For the word "null", state how many lines of the data include it. Respond with the number only.

START AVAILABLE DATA

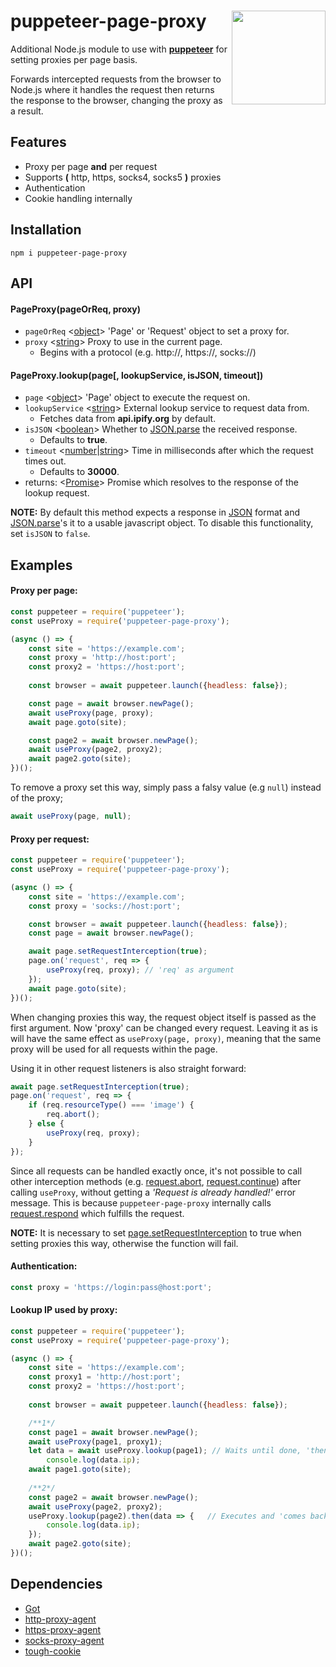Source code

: # puppeteer-page-proxy <img src="https://i.ibb.co/kQrN9QJ/puppeteer-page-proxy-logo.png" align="right" width=150 height=150/>
Additional Node.js module to use with **[puppeteer](https://www.npmjs.com/package/puppeteer)** for setting proxies per page basis.

Forwards intercepted requests from the browser to Node.js where it handles the request then returns the response to the browser, changing the proxy as a result.

## Features

- Proxy per page **and** per request
- Supports **(** http, https, socks4, socks5 **)** proxies
- Authentication
- Cookie handling internally

## Installation
```
npm i puppeteer-page-proxy
```
## API
#### PageProxy(pageOrReq, proxy)

- `pageOrReq` <[object](https://developer.mozilla.org/en-US/docs/Glossary/Object)> 'Page' or 'Request' object to set a proxy for.
- `proxy` <[string](https://developer.mozilla.org/en-US/docs/Glossary/String)> Proxy to use in the current page.
  * Begins with a protocol (e.g. http://, https://, socks://)
  
#### PageProxy.lookup(page[, lookupService, isJSON, timeout])

- `page` <[object](https://developer.mozilla.org/en-US/docs/Glossary/Object)> 'Page' object to execute the request on.
- `lookupService` <[string](https://developer.mozilla.org/en-US/docs/Glossary/String)> External lookup service to request data from.
  * Fetches data from **api.ipify.org** by default.
- `isJSON` <[boolean](https://developer.mozilla.org/en-US/docs/Glossary/Boolean)> Whether to [JSON.parse](https://developer.mozilla.org/en-US/docs/Web/JavaScript/Reference/Global_Objects/JSON/parse) the received response.
  * Defaults to **true**.
- `timeout` <[number](https://developer.mozilla.org/en-US/docs/Glossary/Number)|[string](https://developer.mozilla.org/en-US/docs/Glossary/String)> Time in milliseconds after which the request times out.
  * Defaults to **30000**.
- returns: <[Promise](https://developer.mozilla.org/en-US/docs/Web/JavaScript/Reference/Global_Objects/Promise)> Promise which resolves to the response of the lookup request.

**NOTE:** By default this method expects a response in [JSON](https://en.wikipedia.org/wiki/JSON#Example) format and [JSON.parse](https://developer.mozilla.org/en-US/docs/Web/JavaScript/Reference/Global_Objects/JSON/parse)'s it to a usable javascript object. To disable this functionality, set `isJSON` to `false`.
    
## Examples
#### Proxy per page:
```js
const puppeteer = require('puppeteer');
const useProxy = require('puppeteer-page-proxy');

(async () => {
    const site = 'https://example.com';
    const proxy = 'http://host:port';
    const proxy2 = 'https://host:port';
    
    const browser = await puppeteer.launch({headless: false});

    const page = await browser.newPage();
    await useProxy(page, proxy);
    await page.goto(site);

    const page2 = await browser.newPage();
    await useProxy(page2, proxy2);
    await page2.goto(site);
})();
```
To remove a proxy set this way, simply pass a falsy value (e.g `null`) instead of the proxy;
```js
await useProxy(page, null);
```

#### Proxy per request:
```js
const puppeteer = require('puppeteer');
const useProxy = require('puppeteer-page-proxy');

(async () => {
    const site = 'https://example.com';
    const proxy = 'socks://host:port';

    const browser = await puppeteer.launch({headless: false});
    const page = await browser.newPage();

    await page.setRequestInterception(true);
    page.on('request', req => {
        useProxy(req, proxy); // 'req' as argument
    });
    await page.goto(site);
})();
```
When changing proxies this way, the request object itself is passed as the first argument. Now 'proxy' can be changed every request.
Leaving it as is will have the same effect as `useProxy(page, proxy)`, meaning that the same proxy will be used for all requests within the page.

Using it in other request listeners is also straight forward:
```js
await page.setRequestInterception(true);
page.on('request', req => {
    if (req.resourceType() === 'image') {
        req.abort();
    } else {
        useProxy(req, proxy);
    }
});
```
Since all requests can be handled exactly once, it's not possible to call other interception methods (e.g. [request.abort](https://github.com/puppeteer/puppeteer/blob/master/docs/api.md#requestaborterrorcode), [request.continue](https://github.com/puppeteer/puppeteer/blob/master/docs/api.md#requestcontinueoverrides)) after calling `useProxy`, without getting a *'Request is already handled!'* error message. This is because `puppeteer-page-proxy` internally calls [request.respond](https://github.com/puppeteer/puppeteer/blob/master/docs/api.md#requestrespondresponse) which fulfills the request.

**NOTE:** It is necessary to set [page.setRequestInterception](https://github.com/puppeteer/puppeteer/blob/master/docs/api.md#pagesetrequestinterceptionvalue) to true when setting proxies this way, otherwise the function will fail.


#### Authentication:
```js
const proxy = 'https://login:pass@host:port';
```

#### Lookup IP used by proxy:
```js
const puppeteer = require('puppeteer');
const useProxy = require('puppeteer-page-proxy');

(async () => {
    const site = 'https://example.com';
    const proxy1 = 'http://host:port';
    const proxy2 = 'https://host:port';
    
    const browser = await puppeteer.launch({headless: false});

    /**1*/
    const page1 = await browser.newPage();
    await useProxy(page1, proxy1);
    let data = await useProxy.lookup(page1); // Waits until done, 'then' continues
        console.log(data.ip);
    await page1.goto(site);
    
    /**2*/
    const page2 = await browser.newPage();
    await useProxy(page2, proxy2);
    useProxy.lookup(page2).then(data => {   // Executes and 'comes back' once done
        console.log(data.ip);
    });
    await page2.goto(site);
})();
```

## Dependencies
- [Got](https://github.com/sindresorhus/got)
- [http-proxy-agent](https://github.com/TooTallNate/node-http-proxy-agent)
- [https-proxy-agent](https://github.com/TooTallNate/node-https-proxy-agent)
- [socks-proxy-agent](https://github.com/TooTallNate/node-socks-proxy-agent)
- [tough-cookie](https://github.com/salesforce/tough-cookie)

END AVAILABLE DATA

RESULT OF THE EXERCISE:
2